▸ Problem to solve
In the entries below, find each line with the word "beliefs" and return it.

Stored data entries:
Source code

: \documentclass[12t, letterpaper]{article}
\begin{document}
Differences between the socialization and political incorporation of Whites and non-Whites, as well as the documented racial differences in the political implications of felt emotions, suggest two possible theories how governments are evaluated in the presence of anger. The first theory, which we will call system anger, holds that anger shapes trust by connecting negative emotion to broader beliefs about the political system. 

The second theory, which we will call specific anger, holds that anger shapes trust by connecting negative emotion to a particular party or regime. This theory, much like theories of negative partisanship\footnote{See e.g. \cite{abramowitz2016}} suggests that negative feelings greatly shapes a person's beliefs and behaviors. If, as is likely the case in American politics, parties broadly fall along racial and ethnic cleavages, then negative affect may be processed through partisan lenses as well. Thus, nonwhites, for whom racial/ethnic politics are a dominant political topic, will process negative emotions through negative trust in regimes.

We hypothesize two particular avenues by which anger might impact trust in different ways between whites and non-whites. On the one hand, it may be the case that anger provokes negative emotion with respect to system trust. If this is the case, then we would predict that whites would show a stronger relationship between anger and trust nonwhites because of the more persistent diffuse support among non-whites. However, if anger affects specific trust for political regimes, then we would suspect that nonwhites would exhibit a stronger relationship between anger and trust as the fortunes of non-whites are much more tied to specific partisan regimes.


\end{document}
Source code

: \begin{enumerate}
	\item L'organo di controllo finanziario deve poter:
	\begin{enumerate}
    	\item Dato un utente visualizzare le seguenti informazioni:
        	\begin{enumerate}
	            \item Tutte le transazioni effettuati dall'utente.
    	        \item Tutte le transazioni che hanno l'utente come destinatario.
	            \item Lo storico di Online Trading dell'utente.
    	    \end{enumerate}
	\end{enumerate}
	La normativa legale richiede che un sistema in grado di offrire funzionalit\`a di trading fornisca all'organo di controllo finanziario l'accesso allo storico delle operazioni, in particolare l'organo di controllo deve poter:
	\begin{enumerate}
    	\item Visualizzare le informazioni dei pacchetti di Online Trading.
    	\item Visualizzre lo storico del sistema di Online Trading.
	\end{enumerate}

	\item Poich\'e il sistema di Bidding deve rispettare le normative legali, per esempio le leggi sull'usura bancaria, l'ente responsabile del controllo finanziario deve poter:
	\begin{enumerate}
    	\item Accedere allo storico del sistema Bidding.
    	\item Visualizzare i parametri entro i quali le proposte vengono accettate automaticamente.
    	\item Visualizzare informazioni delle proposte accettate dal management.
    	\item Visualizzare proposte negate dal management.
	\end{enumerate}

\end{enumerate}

▸ Expected answer
Differences between the socialization and political incorporation of Whites and non-Whites, as well as the documented racial differences in the political implications of felt emotions, suggest two possible theories how governments are evaluated in the presence of anger. The first theory, which we will call system anger, holds that anger shapes trust by connecting negative emotion to broader beliefs about the political system. 
The second theory, which we will call specific anger, holds that anger shapes trust by connecting negative emotion to a particular party or regime. This theory, much like theories of negative partisanship\footnote{See e.g. \cite{abramowitz2016}} suggests that negative feelings greatly shapes a person's beliefs and behaviors. If, as is likely the case in American politics, parties broadly fall along racial and ethnic cleavages, then negative affect may be processed through partisan lenses as well. Thus, nonwhites, for whom racial/ethnic politics are a dominant political topic, will process negative emotions through negative trust in regimes.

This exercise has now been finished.